§ DATA FOR THIS EXERCISE:

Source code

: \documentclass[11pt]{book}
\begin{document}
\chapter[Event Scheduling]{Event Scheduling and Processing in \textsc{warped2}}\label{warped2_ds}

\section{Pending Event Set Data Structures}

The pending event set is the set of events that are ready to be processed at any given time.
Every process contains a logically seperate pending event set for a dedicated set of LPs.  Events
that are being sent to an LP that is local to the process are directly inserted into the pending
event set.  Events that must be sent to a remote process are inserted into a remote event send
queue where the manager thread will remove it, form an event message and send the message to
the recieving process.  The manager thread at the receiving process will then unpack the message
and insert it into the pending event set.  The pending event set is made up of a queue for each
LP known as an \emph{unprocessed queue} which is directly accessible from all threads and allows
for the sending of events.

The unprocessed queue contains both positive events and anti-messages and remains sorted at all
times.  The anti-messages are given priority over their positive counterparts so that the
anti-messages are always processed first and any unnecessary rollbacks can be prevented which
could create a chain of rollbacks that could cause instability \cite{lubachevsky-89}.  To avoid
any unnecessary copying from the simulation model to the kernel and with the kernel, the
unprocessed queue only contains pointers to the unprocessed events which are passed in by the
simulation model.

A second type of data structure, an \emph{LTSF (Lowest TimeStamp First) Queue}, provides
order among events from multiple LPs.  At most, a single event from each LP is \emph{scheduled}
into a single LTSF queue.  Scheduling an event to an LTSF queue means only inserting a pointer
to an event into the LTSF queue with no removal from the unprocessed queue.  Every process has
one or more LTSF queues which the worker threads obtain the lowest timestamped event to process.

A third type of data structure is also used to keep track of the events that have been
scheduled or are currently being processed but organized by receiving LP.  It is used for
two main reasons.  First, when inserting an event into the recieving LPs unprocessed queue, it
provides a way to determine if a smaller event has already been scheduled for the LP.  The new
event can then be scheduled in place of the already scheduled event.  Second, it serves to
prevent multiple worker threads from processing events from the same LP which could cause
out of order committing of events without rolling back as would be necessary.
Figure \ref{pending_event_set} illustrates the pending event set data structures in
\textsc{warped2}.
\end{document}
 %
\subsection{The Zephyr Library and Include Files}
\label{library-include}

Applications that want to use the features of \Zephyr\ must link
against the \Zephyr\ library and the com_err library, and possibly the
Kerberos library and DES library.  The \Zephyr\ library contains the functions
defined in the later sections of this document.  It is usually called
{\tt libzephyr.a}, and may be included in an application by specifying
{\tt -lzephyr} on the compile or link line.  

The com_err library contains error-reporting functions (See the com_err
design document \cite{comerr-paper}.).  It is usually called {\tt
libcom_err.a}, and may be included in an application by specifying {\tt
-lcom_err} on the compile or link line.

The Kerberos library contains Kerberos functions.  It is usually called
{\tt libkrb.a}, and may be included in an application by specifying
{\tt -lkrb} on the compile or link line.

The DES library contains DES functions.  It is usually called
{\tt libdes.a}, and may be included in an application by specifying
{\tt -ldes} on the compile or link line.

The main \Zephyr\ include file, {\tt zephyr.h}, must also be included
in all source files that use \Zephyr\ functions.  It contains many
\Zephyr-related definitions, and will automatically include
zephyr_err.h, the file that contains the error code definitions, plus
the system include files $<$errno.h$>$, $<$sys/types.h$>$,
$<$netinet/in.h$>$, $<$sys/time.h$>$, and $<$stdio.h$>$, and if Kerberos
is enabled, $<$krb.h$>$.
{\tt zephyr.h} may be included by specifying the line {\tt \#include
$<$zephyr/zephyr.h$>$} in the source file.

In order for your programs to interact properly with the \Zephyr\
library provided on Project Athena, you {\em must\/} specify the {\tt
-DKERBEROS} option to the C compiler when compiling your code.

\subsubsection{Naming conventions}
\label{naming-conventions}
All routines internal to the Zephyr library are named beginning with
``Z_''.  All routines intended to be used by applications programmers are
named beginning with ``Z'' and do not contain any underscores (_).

§ PROBLEM REQUIREMENTS:
Copy each line of the material exactly as shown.

§ SOLUTION FOR THIS PROBLEM:
Source code

: \documentclass[11pt]{book}
\begin{document}
\chapter[Event Scheduling]{Event Scheduling and Processing in \textsc{warped2}}\label{warped2_ds}

\section{Pending Event Set Data Structures}

The pending event set is the set of events that are ready to be processed at any given time.
Every process contains a logically seperate pending event set for a dedicated set of LPs.  Events
that are being sent to an LP that is local to the process are directly inserted into the pending
event set.  Events that must be sent to a remote process are inserted into a remote event send
queue where the manager thread will remove it, form an event message and send the message to
the recieving process.  The manager thread at the receiving process will then unpack the message
and insert it into the pending event set.  The pending event set is made up of a queue for each
LP known as an \emph{unprocessed queue} which is directly accessible from all threads and allows
for the sending of events.

The unprocessed queue contains both positive events and anti-messages and remains sorted at all
times.  The anti-messages are given priority over their positive counterparts so that the
anti-messages are always processed first and any unnecessary rollbacks can be prevented which
could create a chain of rollbacks that could cause instability \cite{lubachevsky-89}.  To avoid
any unnecessary copying from the simulation model to the kernel and with the kernel, the
unprocessed queue only contains pointers to the unprocessed events which are passed in by the
simulation model.

A second type of data structure, an \emph{LTSF (Lowest TimeStamp First) Queue}, provides
order among events from multiple LPs.  At most, a single event from each LP is \emph{scheduled}
into a single LTSF queue.  Scheduling an event to an LTSF queue means only inserting a pointer
to an event into the LTSF queue with no removal from the unprocessed queue.  Every process has
one or more LTSF queues which the worker threads obtain the lowest timestamped event to process.

A third type of data structure is also used to keep track of the events that have been
scheduled or are currently being processed but organized by receiving LP.  It is used for
two main reasons.  First, when inserting an event into the recieving LPs unprocessed queue, it
provides a way to determine if a smaller event has already been scheduled for the LP.  The new
event can then be scheduled in place of the already scheduled event.  Second, it serves to
prevent multiple worker threads from processing events from the same LP which could cause
out of order committing of events without rolling back as would be necessary.
Figure \ref{pending_event_set} illustrates the pending event set data structures in
\textsc{warped2}.
\end{document}
 %
\subsection{The Zephyr Library and Include Files}
\label{library-include}

Applications that want to use the features of \Zephyr\ must link
against the \Zephyr\ library and the com_err library, and possibly the
Kerberos library and DES library.  The \Zephyr\ library contains the functions
defined in the later sections of this document.  It is usually called
{\tt libzephyr.a}, and may be included in an application by specifying
{\tt -lzephyr} on the compile or link line.  

The com_err library contains error-reporting functions (See the com_err
design document \cite{comerr-paper}.).  It is usually called {\tt
libcom_err.a}, and may be included in an application by specifying {\tt
-lcom_err} on the compile or link line.

The Kerberos library contains Kerberos functions.  It is usually called
{\tt libkrb.a}, and may be included in an application by specifying
{\tt -lkrb} on the compile or link line.

The DES library contains DES functions.  It is usually called
{\tt libdes.a}, and may be included in an application by specifying
{\tt -ldes} on the compile or link line.

The main \Zephyr\ include file, {\tt zephyr.h}, must also be included
in all source files that use \Zephyr\ functions.  It contains many
\Zephyr-related definitions, and will automatically include
zephyr_err.h, the file that contains the error code definitions, plus
the system include files $<$errno.h$>$, $<$sys/types.h$>$,
$<$netinet/in.h$>$, $<$sys/time.h$>$, and $<$stdio.h$>$, and if Kerberos
is enabled, $<$krb.h$>$.
{\tt zephyr.h} may be included by specifying the line {\tt \#include
$<$zephyr/zephyr.h$>$} in the source file.

In order for your programs to interact properly with the \Zephyr\
library provided on Project Athena, you {\em must\/} specify the {\tt
-DKERBEROS} option to the C compiler when compiling your code.

\subsubsection{Naming conventions}
\label{naming-conventions}
All routines internal to the Zephyr library are named beginning with
``Z_''.  All routines intended to be used by applications programmers are
named beginning with ``Z'' and do not contain any underscores (_).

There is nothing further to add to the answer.